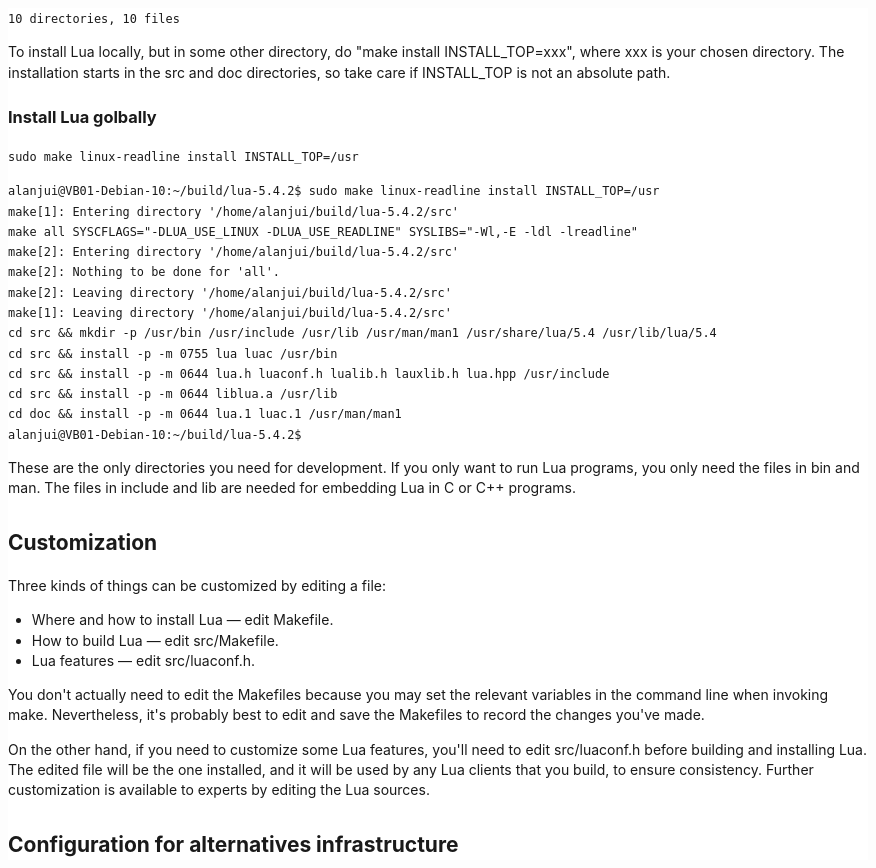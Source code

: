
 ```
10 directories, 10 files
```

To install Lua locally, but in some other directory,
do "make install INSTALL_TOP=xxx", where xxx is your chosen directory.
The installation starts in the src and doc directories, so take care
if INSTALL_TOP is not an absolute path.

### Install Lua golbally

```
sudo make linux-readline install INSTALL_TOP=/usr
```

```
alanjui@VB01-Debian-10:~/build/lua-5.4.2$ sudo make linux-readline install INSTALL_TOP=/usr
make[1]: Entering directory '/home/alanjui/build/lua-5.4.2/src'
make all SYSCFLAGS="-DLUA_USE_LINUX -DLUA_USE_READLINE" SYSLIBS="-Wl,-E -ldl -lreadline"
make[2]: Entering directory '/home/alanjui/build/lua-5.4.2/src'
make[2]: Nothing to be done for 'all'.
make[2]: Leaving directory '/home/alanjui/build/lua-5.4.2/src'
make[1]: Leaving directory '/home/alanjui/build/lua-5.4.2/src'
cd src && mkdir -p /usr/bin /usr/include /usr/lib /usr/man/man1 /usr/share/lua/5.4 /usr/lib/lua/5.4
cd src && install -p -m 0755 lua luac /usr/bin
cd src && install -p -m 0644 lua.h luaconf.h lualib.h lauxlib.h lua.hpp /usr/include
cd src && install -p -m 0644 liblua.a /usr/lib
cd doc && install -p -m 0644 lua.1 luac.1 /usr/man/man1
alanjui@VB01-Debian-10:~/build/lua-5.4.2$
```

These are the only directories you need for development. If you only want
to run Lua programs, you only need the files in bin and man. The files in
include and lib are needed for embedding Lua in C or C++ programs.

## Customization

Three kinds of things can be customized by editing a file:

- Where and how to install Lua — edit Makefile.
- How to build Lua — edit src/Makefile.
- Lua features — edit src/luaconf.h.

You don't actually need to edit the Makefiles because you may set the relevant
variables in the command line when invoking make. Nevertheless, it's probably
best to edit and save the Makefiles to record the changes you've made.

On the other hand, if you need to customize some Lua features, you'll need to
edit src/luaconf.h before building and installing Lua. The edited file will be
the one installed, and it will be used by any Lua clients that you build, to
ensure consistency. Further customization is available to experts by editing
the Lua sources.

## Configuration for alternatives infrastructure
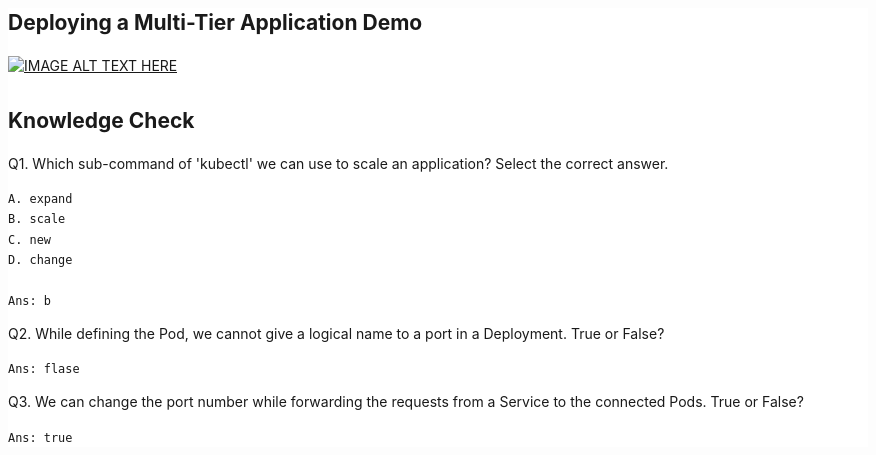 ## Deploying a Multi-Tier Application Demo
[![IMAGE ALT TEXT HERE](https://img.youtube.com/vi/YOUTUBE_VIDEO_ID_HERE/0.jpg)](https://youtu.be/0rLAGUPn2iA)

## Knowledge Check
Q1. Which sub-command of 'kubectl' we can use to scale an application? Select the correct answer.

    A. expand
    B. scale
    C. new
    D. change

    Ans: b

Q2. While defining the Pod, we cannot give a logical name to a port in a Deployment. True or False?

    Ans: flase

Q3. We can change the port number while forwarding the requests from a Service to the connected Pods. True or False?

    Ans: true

= = = =

- **TASK INSTRUCTIONS**
Give the data above again exactly. Leave the pictures out.

- **ANSWER TO THIS PROBLEM**
Source code

:
 ```
10 directories, 10 files
```

To install Lua locally, but in some other directory,
do "make install INSTALL_TOP=xxx", where xxx is your chosen directory.
The installation starts in the src and doc directories, so take care
if INSTALL_TOP is not an absolute path.

### Install Lua golbally

```
sudo make linux-readline install INSTALL_TOP=/usr
```

```
alanjui@VB01-Debian-10:~/build/lua-5.4.2$ sudo make linux-readline install INSTALL_TOP=/usr
make[1]: Entering directory '/home/alanjui/build/lua-5.4.2/src'
make all SYSCFLAGS="-DLUA_USE_LINUX -DLUA_USE_READLINE" SYSLIBS="-Wl,-E -ldl -lreadline"
make[2]: Entering directory '/home/alanjui/build/lua-5.4.2/src'
make[2]: Nothing to be done for 'all'.
make[2]: Leaving directory '/home/alanjui/build/lua-5.4.2/src'
make[1]: Leaving directory '/home/alanjui/build/lua-5.4.2/src'
cd src && mkdir -p /usr/bin /usr/include /usr/lib /usr/man/man1 /usr/share/lua/5.4 /usr/lib/lua/5.4
cd src && install -p -m 0755 lua luac /usr/bin
cd src && install -p -m 0644 lua.h luaconf.h lualib.h lauxlib.h lua.hpp /usr/include
cd src && install -p -m 0644 liblua.a /usr/lib
cd doc && install -p -m 0644 lua.1 luac.1 /usr/man/man1
alanjui@VB01-Debian-10:~/build/lua-5.4.2$
```

These are the only directories you need for development. If you only want
to run Lua programs, you only need the files in bin and man. The files in
include and lib are needed for embedding Lua in C or C++ programs.

## Customization

Three kinds of things can be customized by editing a file:

- Where and how to install Lua — edit Makefile.
- How to build Lua — edit src/Makefile.
- Lua features — edit src/luaconf.h.

You don't actually need to edit the Makefiles because you may set the relevant
variables in the command line when invoking make. Nevertheless, it's probably
best to edit and save the Makefiles to record the changes you've made.

On the other hand, if you need to customize some Lua features, you'll need to
edit src/luaconf.h before building and installing Lua. The edited file will be
the one installed, and it will be used by any Lua clients that you build, to
ensure consistency. Further customization is available to experts by editing
the Lua sources.

## Configuration for alternatives infrastructure
 ## Deploying a Multi-Tier Application Demo
[![IMAGE ALT TEXT HERE](https://img.youtube.com/vi/YOUTUBE_VIDEO_ID_HERE/0.jpg)](https://youtu.be/0rLAGUPn2iA)

## Knowledge Check
Q1. Which sub-command of 'kubectl' we can use to scale an application? Select the correct answer.

    A. expand
    B. scale
    C. new
    D. change

    Ans: b

Q2. While defining the Pod, we cannot give a logical name to a port in a Deployment. True or False?

    Ans: flase

Q3. We can change the port number while forwarding the requests from a Service to the connected Pods. True or False?

    Ans: true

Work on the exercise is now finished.